Tuesday, August 08, 2006

The orientation to get ready for the actual orientation

I just got back from the "New Students Reception/Panel" or as Assistant Dean Alicia Cramer puts it "the orientation to get ready for the actual orientation" on the following day. There were four people on the panel: a part-timer, a 1L/2L (don't ask), another 2L, and a recent law graduate. They gave these standard advices about law school/life/career:

  1. Study early and often . Do not join any student organization during the 1st semester.
  2. Start outlining early (usually by the end of the 1st month).
  3. There is no substitute for reading and briefing the cases. Use commercial outlines, and briefs as supplement to your own reading/work, and not to replace them.
  4. But if you have to go commercial, use High Court Summary for the well-prepared briefs
  5. Do well in legal writing as it will open (internship) doors.
  6. Read Getting to Maybe to do well on exams.
  7. Get top 10% grades to be on Law Review to get good job and good life and so on...

4 Comments:

At 10:25 PM, Blogger ES said...

Oh my GOD! NONE of that is advice I would give. Ever. Join organizations, make friends, enjoy the beginning of the year when you have less to do and more time to figure it out, learn how to book brief (and fast!), and don't even THINK about law review or grades for a LONG TIME! It's only as miserable an experience as you make it.

 
At 10:45 AM, Blogger CM said...

Hmm... this is the opposite of some of the advice I heard at the beginning of 1L. Don't join any student organizations? But that's the fun part of law school, and the only way to get exposure to things and people you might be interested in outside of your 1L classes. We were repeatedly told NOT to outline too early, and to start after about 2 months, because otherwise we wouldn't understand what was important.

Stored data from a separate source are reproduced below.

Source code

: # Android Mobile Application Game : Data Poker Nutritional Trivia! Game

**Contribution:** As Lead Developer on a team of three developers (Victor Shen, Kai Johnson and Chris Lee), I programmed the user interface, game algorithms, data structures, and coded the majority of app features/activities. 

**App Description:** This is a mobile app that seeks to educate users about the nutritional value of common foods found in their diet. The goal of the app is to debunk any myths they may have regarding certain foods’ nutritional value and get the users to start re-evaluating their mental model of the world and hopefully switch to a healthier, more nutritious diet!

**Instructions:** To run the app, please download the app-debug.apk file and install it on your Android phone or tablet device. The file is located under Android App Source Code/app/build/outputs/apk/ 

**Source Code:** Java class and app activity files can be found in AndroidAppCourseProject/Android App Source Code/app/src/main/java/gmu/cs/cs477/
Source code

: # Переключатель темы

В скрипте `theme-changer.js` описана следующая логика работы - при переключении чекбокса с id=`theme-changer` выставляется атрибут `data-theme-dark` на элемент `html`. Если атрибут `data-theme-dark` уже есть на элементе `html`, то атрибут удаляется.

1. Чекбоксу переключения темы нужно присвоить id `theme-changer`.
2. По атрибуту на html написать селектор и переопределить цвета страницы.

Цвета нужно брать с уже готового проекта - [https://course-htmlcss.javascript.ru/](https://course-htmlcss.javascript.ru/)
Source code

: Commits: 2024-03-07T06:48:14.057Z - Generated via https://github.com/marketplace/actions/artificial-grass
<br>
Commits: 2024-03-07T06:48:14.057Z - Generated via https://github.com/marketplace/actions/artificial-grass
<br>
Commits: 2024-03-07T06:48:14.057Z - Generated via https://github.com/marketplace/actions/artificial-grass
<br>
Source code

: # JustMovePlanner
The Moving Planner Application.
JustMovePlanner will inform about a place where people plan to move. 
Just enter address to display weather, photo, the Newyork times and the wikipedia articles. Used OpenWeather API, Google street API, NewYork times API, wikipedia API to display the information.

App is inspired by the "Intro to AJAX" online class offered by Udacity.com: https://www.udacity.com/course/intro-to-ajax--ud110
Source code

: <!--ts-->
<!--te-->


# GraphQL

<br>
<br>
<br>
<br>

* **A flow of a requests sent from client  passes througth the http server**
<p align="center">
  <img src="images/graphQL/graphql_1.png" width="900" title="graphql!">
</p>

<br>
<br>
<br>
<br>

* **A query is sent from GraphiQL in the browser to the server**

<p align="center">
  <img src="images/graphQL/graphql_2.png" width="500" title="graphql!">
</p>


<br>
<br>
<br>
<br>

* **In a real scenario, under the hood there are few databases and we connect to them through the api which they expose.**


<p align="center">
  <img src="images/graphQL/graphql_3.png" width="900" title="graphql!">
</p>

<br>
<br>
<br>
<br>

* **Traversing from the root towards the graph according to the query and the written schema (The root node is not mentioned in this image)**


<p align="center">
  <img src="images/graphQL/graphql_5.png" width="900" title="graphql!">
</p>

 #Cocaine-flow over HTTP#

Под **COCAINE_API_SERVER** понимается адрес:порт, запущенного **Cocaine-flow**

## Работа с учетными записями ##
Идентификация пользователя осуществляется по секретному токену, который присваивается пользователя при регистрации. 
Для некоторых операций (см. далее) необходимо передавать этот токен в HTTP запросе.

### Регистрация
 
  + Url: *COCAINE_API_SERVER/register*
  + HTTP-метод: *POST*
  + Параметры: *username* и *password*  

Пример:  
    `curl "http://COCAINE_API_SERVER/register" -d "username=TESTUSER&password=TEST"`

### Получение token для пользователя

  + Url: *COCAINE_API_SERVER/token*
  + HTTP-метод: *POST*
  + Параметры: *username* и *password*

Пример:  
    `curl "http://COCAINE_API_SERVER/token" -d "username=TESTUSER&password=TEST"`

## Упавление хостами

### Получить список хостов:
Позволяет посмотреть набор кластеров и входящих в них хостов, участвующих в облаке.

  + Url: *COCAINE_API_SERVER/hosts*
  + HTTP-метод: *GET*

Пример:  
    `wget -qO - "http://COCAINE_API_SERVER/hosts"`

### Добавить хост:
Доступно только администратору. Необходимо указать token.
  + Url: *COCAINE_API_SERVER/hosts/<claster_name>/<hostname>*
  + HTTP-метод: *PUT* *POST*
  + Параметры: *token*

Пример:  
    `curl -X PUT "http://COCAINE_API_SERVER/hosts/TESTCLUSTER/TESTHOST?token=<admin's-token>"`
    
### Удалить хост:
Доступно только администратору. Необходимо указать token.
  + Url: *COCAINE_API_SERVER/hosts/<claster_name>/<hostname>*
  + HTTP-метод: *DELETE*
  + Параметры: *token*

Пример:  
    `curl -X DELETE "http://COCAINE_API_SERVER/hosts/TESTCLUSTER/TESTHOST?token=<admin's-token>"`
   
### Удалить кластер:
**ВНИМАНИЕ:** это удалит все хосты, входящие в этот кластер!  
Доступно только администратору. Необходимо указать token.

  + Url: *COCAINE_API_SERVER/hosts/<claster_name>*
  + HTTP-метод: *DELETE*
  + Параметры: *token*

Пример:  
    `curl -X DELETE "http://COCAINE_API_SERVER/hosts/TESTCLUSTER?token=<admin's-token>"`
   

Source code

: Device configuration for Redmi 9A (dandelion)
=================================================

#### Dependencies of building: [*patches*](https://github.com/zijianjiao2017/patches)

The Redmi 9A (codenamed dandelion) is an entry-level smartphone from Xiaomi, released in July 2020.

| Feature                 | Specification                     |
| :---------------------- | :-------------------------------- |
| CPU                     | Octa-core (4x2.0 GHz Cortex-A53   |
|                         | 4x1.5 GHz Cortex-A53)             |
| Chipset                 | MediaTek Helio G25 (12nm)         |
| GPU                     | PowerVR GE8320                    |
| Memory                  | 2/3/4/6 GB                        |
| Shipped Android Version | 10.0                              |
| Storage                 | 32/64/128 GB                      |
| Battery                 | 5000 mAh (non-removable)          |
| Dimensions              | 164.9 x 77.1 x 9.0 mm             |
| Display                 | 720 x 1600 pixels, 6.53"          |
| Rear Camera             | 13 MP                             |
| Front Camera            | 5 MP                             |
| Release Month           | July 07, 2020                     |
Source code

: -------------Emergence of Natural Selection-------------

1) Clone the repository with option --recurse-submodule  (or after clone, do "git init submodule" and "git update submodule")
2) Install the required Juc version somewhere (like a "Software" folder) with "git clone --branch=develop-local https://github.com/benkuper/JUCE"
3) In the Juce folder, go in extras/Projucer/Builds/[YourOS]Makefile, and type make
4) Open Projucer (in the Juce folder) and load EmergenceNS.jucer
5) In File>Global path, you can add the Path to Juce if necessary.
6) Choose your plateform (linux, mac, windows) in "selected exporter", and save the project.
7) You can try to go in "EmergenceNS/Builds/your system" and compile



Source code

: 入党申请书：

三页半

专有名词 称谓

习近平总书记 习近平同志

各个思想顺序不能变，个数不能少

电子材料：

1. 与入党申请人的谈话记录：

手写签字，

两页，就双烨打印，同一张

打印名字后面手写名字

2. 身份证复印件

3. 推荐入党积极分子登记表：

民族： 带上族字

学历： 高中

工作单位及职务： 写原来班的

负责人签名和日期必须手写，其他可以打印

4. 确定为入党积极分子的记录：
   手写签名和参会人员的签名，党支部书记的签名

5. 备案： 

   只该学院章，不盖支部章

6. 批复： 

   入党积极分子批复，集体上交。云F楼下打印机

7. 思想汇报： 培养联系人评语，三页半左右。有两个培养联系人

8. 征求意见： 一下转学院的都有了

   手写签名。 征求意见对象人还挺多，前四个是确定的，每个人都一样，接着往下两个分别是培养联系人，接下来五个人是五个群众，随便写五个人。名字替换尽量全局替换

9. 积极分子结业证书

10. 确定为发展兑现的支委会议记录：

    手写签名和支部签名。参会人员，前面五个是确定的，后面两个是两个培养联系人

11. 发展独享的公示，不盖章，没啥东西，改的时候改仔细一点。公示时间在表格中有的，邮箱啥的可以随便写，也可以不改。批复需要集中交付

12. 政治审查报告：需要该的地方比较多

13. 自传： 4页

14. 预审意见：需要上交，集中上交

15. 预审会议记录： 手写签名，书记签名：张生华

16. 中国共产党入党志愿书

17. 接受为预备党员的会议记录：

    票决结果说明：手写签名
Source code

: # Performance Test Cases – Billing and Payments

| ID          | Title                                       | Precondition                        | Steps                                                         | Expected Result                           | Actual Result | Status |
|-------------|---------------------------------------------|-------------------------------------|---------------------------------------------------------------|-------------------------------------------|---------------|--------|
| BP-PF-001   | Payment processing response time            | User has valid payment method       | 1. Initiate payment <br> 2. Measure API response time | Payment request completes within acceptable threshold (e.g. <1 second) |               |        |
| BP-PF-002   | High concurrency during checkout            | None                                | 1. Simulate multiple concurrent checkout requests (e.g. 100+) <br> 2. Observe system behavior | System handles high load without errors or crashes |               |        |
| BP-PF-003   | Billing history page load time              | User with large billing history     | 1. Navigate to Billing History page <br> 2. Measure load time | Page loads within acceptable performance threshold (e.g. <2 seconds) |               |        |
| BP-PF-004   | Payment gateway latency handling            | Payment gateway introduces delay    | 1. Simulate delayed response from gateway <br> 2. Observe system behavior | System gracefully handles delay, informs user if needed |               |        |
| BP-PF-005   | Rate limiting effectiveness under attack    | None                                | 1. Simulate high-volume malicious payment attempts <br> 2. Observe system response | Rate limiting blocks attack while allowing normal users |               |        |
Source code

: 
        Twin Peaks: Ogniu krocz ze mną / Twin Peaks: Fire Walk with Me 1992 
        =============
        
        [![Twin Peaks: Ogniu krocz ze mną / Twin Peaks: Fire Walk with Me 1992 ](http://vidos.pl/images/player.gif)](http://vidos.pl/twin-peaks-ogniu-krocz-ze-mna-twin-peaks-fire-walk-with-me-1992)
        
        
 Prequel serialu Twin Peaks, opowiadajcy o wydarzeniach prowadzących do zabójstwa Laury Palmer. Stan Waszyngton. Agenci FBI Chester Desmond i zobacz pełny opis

I agree about High Court Case Summaries, though -- I didn't use them, but that's because I was cheap. A bunch of people in my section did, and a lot of times when the prof asked a question and somebody came up with a brilliant answer that I totally missed in the case, it turned out to come from the High Court Case Summaries.

 
At 9:46 PM, Anonymous Anonymous said...

I'm surprised that "take practice exams" is not on the list. I think that is THE key to doing well in law school

 
At 7:18 PM, Blogger Unknown said...

Any advice on how to not get shivved in downtown Houston for having the audacity to attend law school on stolen land at the expense of the underprivelaged? I'm starting South Texas in January, so I'm dying to know more. Any advice for a -1L?